Four and potentially all five of Florida’s Democratic gubernatorial candidates could wind up marching arm-in-arm – at least metaphorically – in Homestead this weekend at a rally protesting President Donald Trump‘s policy to separate immigrant children from their families.
In quick order Wednesday morning, in a line of falling campaign dominoes, Tallahassee Mayor Andrew Gillum anounced he would be clearing his schedule to go to Homestead for the rally, former U.S. Rep. Gwen Graham declared on Twitter they should march together, and businessman Chris King declared that he couldn’t agree more.
Former Miami Beach Mayor Philip Levine also has decided to march in Homestead the Saturday, according to his campaign.
Businessman Jeff Greene, in an airplane headed for Tallahassee late Wednesday morning, hadn’t weighed in yet, but his staff indicated his potential support.
“This Saturday we have decided to cancel our other events to march in solidarity with our brothers and sisters in South Florida. This moral crisis demands our leaders stand up to this outrage in unequivocal terms, and we will not turn away from what the Trump Administration is doing to these families,” Gillum announced in a press release Wednesday morning.

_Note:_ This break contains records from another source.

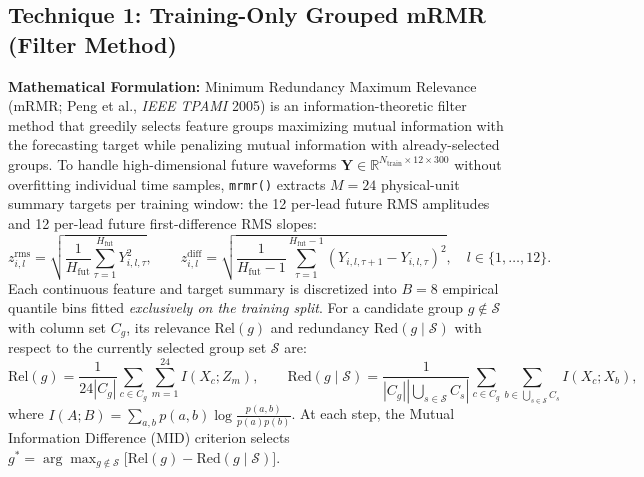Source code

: \documentclass[11pt,a4paper]{article}
\begin{document}
\subsection{Technique 1: Training-Only Grouped mRMR (Filter Method)}
\textbf{Mathematical Formulation:} Minimum Redundancy Maximum Relevance (mRMR; Peng et al., \emph{IEEE TPAMI} 2005) is an information-theoretic filter method that greedily selects feature groups maximizing mutual information with the forecasting target while penalizing mutual information with already-selected groups. To handle high-dimensional future waveforms $\mathbf{Y} \in \mathbb{R}^{N_{\text{train}} \times 12 \times 300}$ without overfitting individual time samples, \texttt{mrmr()} extracts $M = 24$ physical-unit summary targets per training window: the 12 per-lead future RMS amplitudes and 12 per-lead future first-difference RMS slopes:
\begin{equation}
    z_{i,l}^{\text{rms}} = \sqrt{\frac{1}{H_{\text{fut}}} \sum_{\tau=1}^{H_{\text{fut}}} Y_{i,l,\tau}^2}, \qquad
    z_{i,l}^{\text{diff}} = \sqrt{\frac{1}{H_{\text{fut}}-1} \sum_{\tau=1}^{H_{\text{fut}}-1} (Y_{i,l,\tau+1} - Y_{i,l,\tau})^2}, \quad l \in \{1,\dots,12\}.
\end{equation}
Each continuous feature and target summary is discretized into $B = 8$ empirical quantile bins fitted \emph{exclusively on the training split}. For a candidate group $g \notin \mathcal{S}$ with column set $C_g$, its relevance $\text{Rel}(g)$ and redundancy $\text{Red}(g \mid \mathcal{S})$ with respect to the currently selected group set $\mathcal{S}$ are:
\begin{equation}
    \text{Rel}(g) = \frac{1}{24 |C_g|} \sum_{c \in C_g} \sum_{m=1}^{24} I(X_c; Z_m), \qquad
    \text{Red}(g \mid \mathcal{S}) = \frac{1}{|C_g| |\bigcup_{s \in \mathcal{S}} C_s|} \sum_{c \in C_g} \sum_{b \in \bigcup_{s \in \mathcal{S}} C_s} I(X_c; X_b),
\end{equation}
where $I(A; B) = \sum_{a,b} p(a,b) \log \frac{p(a,b)}{p(a)p(b)}$. At each step, the Mutual Information Difference (MID) criterion selects $g^* = \arg\max_{g \notin \mathcal{S}} \big[\text{Rel}(g) - \text{Red}(g \mid \mathcal{S})\big]$.
\end{document}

“@MayorLevine, @AndrewGillum, @ChrisKingFL and @JeffGreeneFL, we should do this together. This issue is bigger than any of our individual campaigns and we can send a louder message to @realDonaldTrump by standing together to resist it,” Graham tweeted.
“Couldn’t agree more. I’ll be there,” King tweeted back.
They’re planning to attend the “March to Keep Famlies Together” being organized in part by the ACLU Florida for 4 p.m. Saturday. It’s part of a nationwide set of rallies and marches against Trump’s policy of separating families caught crossing the border and sending the children by themselves to detention centers.
The march will focus on the federal Homestead Temporary Shelter for Unaccompanied Children, a detention center with a reported 1,000 beds, where at least 94 children stripped from their parents at the border are being held. It’s the same place where U.S. Sen. Bill Nelson and U.S. Rep. Debbie Wasserman Schultz, both Democrats, were refused entry Tuesday when they sought to check on the welfare of the children inside.
All five Democratic gubernatorial candidates have issued strong condemnations of the practice, which evolved out of the Trump administration’s “zero tolerance policy” on illegal immigration launched in April, resulting in reports of more than 2,000 children being stripped from their parents and sent to live in mass detention centers while the government prosecutres their parents for deportation. Many Republicans including Gov. Rick Scott also have condemned the practice. With the Republican gubernatorial candidates, Florida Agriculture Commissioner Adam Putnam has given mixed messages on his position, while U.S. Rep. Ron DeSantis has said families should be kept together.
For the Democrats, heading to Homestead means, as Gillum pointed out in his announcement, a necessity to clear schedules. That includes for at least a couple of them canceling appearances at the St. Petersburg Pride event on Saturday.
How close the Democrats will march, together or just within eyesight of one another, remains to be seen.
“I think we would like to march arm and arm with them,” King’s spokesman Avery Jaffe said. “I think that would be a great visual. But we’ll be down there.”